Mas sinto que a alma se adelgaça
quando o vazio atropela,
e a mordaça da esperança
puxa as cordas dos sonhos,
nos alambrados da existência...
Reflete no poço da sanga
que a seca foi atorando,
os olhos cansados de um boi magro
que bebe água suja, num mês de janeiro,
que tem os dias cada vez mais compridos...
Até o sinamomo, do oitão do rancho,
mesmo de folhas novas,
já tem a sombra mais rala...
O rangido da carreta na estrada,
a muito calou seu canto...
Na porteira de dois moirões altos
em frente a estância,
uma casa de João-de-barro
ainda mantém-se, mesmo sem o dono.
Do velho João dos galpões,
nem cavalos, nem arreios,
talvez um peleguito velho
seja o único que lhe acompanha,
nessas jornadas, no vazio dessas calçadas,
onde a fome lhe faz dormir
bem antes do sono!...
Como pode os caminhos
ficarem tão turvos, pra quem teve
os olhos tão claros,
alma de lua e sol no coração...
Mas restam no corredor da esperança,
sinais quase apagados
que ainda nos levam até as aguadas.
Campeiros e campeadores
desemalaram poncho, mas que não dormiram no pouso.

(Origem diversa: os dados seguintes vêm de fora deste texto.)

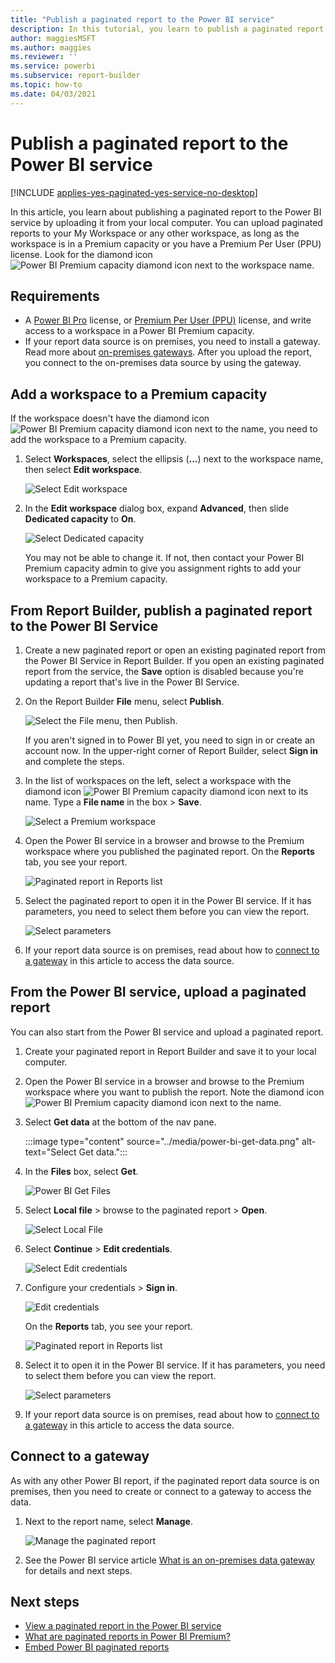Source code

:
 ```yaml
---
title: "Publish a paginated report to the Power BI service"
description: In this tutorial, you learn to publish a paginated report to the Power BI service by uploading it from your local computer.  
author: maggiesMSFT
ms.author: maggies
ms.reviewer: ''
ms.service: powerbi
ms.subservice: report-builder
ms.topic: how-to
ms.date: 04/03/2021
---
```


# Publish a paginated report to the Power BI service

[!INCLUDE [applies-yes-paginated-yes-service-no-desktop](../includes/applies-yes-paginated-yes-service-no-desktop.md)] 

In this article, you learn about publishing a paginated report to the Power BI service by uploading it from your local computer. You can upload paginated reports to your My Workspace or any other workspace, as long as the workspace is in a Premium capacity or you have a Premium Per User (PPU) license. Look for the diamond icon ![Power BI Premium capacity diamond icon](media/paginated-reports-save-to-power-bi-service/premium-diamond.png) next to the workspace name. 

## Requirements

- A [Power BI Pro](../fundamentals/service-self-service-signup-for-power-bi.md) license, or [Premium Per User (PPU)](../enterprise/service-premium-per-user-faq.yml) license, and write access to a workspace in a Power BI Premium capacity.
- If your report data source is on premises, you need to install a gateway. Read more about [on-premises gateways](../connect-data/service-gateway-onprem.md). After you upload the report, you connect to the on-premises data source by using the gateway.

## Add a workspace to a Premium capacity

If the workspace doesn't have the diamond icon ![Power BI Premium capacity diamond icon](media/paginated-reports-save-to-power-bi-service/premium-diamond.png) next to the name, you need to add the workspace to a Premium capacity. 

1. Select **Workspaces**, select the ellipsis (**...**) next to the workspace name, then select **Edit workspace**.

    ![Select Edit workspace](media/paginated-reports-save-to-power-bi-service/power-bi-paginated-edit-workspace.png)

1. In the **Edit workspace** dialog box, expand **Advanced**, then slide **Dedicated capacity** to **On**.

    ![Select Dedicated capacity](media/paginated-reports-save-to-power-bi-service/power-bi-paginated-edit-workspace-dialog.png)

   You may not be able to change it. If not, then contact your Power BI Premium capacity admin to give you assignment rights to add your workspace to a Premium capacity.

## From Report Builder, publish a paginated report to the Power BI Service

1. Create a new paginated report or open an existing paginated report from the Power BI Service in Report Builder. If you open an existing paginated report from the service, the **Save** option is disabled because you're updating a report that's live in the Power BI Service.

1. On the Report Builder **File** menu, select **Publish**.

    ![Select the File menu, then Publish.](media/paginated-reports-save-to-power-bi-service/power-bi-paginated-save-as.png)

    If you aren't signed in to Power BI yet, you need to sign in or create an account now. In the upper-right corner of Report Builder, select **Sign in** and complete the steps.

2. In the list of workspaces on the left, select a workspace with the diamond icon ![Power BI Premium capacity diamond icon](media/paginated-reports-save-to-power-bi-service/premium-diamond.png) next to its name. Type a **File name** in the box > **Save**. 

    ![Select a Premium workspace](media/paginated-reports-save-to-power-bi-service/power-bi-paginated-select-workspace.png)

4. Open the Power BI service in a browser and browse to the Premium workspace where you published the paginated report. On the **Reports** tab, you see your report.

    ![Paginated report in Reports list](media/paginated-reports-save-to-power-bi-service/power-bi-paginated-wwi-report.png)

5. Select the paginated report to open it in the Power BI service. If it has parameters, you need to select them before you can view the report.

    ![Select parameters](media/paginated-reports-save-to-power-bi-service/power-bi-paginated-select-parameters.png)

6. If your report data source is on premises, read about how to [connect to a gateway](#connect-to-a-gateway) in this article to access the data source.

## From the Power BI service, upload a paginated report

You can also start from the Power BI service and upload a paginated report.

1. Create your paginated report in Report Builder and save it to your local computer.

1. Open the Power BI service in a browser and browse to the Premium workspace where you want to publish the report. Note the diamond icon ![Power BI Premium capacity diamond icon](media/paginated-reports-save-to-power-bi-service/premium-diamond.png) next to the name. 

1. Select **Get data** at the bottom of the nav pane. 

   :::image type="content" source="../media/power-bi-get-data.png" alt-text="Select Get data.":::

1. In the **Files** box, select **Get**.

    ![Power BI Get Files](media/paginated-reports-save-to-power-bi-service/power-bi-paginated-files-get.png)

1. Select **Local file** > browse to the paginated report > **Open**.

    ![Select Local File](media/paginated-reports-save-to-power-bi-service/power-bi-paginated-local-file.png)

1. Select **Continue** > **Edit credentials**.

    ![Select Edit credentials](media/paginated-reports-save-to-power-bi-service/power-bi-paginated-select-edit-credentials.png)

1. Configure your credentials > **Sign in**.

    ![Edit credentials](media/paginated-reports-save-to-power-bi-service/power-bi-paginated-credentials.png)

   On the **Reports** tab, you see your report.

    ![Paginated report in Reports list](media/paginated-reports-save-to-power-bi-service/power-bi-paginated-wwi-report.png)

1. Select it to open it in the Power BI service. If it has parameters, you need to select them before you can view the report.
 
    ![Select parameters](media/paginated-reports-save-to-power-bi-service/power-bi-paginated-select-parameters.png)

6. If your report data source is on premises, read about how to [connect to a gateway](#connect-to-a-gateway) in this article to access the data source.

## Connect to a gateway

As with any other Power BI report, if the paginated report data source is on premises, then you need to create or connect to a gateway to access the data.

1. Next to the report name, select **Manage**.

   ![Manage the paginated report](media/paginated-reports-save-to-power-bi-service/power-bi-paginated-manage.png)

1. See the Power BI service article [What is an on-premises data gateway](../connect-data/service-gateway-onprem.md) for details and next steps.

## Next steps

- [View a paginated report in the Power BI service](../consumer/paginated-reports-view-power-bi-service.md)
- [What are paginated reports in Power BI Premium?](paginated-reports-report-builder-power-bi.md)
- [Embed Power BI paginated reports](../developer/embedded/embed-paginated-reports.md)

Na ânsia de engolir distâncias,
amanheceram no povo e logo a cidade
lhes foi comprando cavalos e arreios.
E só restaram os lobunos,
aporredos fletes dessa amarga tropilha
chamada ambição!
Os sóis outonais perderam o brilho,
que acalentava as lagarteadas
dos sem ponchos.
E nas esquinas se encontram
os que eram alheios as calçadas,
a mendigarem o pão que saiu do trigo
semeado por suas próprias mãos!...
O arado que emborquilhou o campo,
tornou-se ruvinhoso.
O homem que plantou e semeou...
Tornou-se terra, onde o arado vida
de ponteira afiada,
vem rasgando a carne,
deixando vergas num corpo velho
que aos poucos vai se dobrando ao solo,
sem descobrir o porque e a razão
o semeador vira semente, do terráqueo ao terreno,
agora quem planta é vida,
nós somos apenas germens desse fruto ilusão.
Mesmo assim, no rio dos sonhos,
ainda se encontram os barqueiros da verdade,
esses, que trazem a doçura do mel nas palavras,
e as prosas brotam como água de vertente,
que ao deslizar por entre as pedras
vai ganhando corpo de sanga,
pra que os sequiosos do amor
se debrucem em suas barrancas,
a beberem a seiva da terra,
mãe de nós, ventre da paz!...
Trago assim o último rangido
da porteira que dava pra o corredor,
o retrato da estância
nas paredes da ausência...
O mouro farejando o pasto,
como a desconhecer os caminhos...
Então fui me distanciando...
E mesmo dentro de mim,
a querência ficou distante
e me perdeu de vista...
Mas não saiu dos olhos da minha alma.
E talvez seja por isso,
que na hora da saudade,
quando as lembranças falam por nós,
no silêncio das madrugadas...
A noite chora gotas de orvalho,
na cicatriz das estradas!...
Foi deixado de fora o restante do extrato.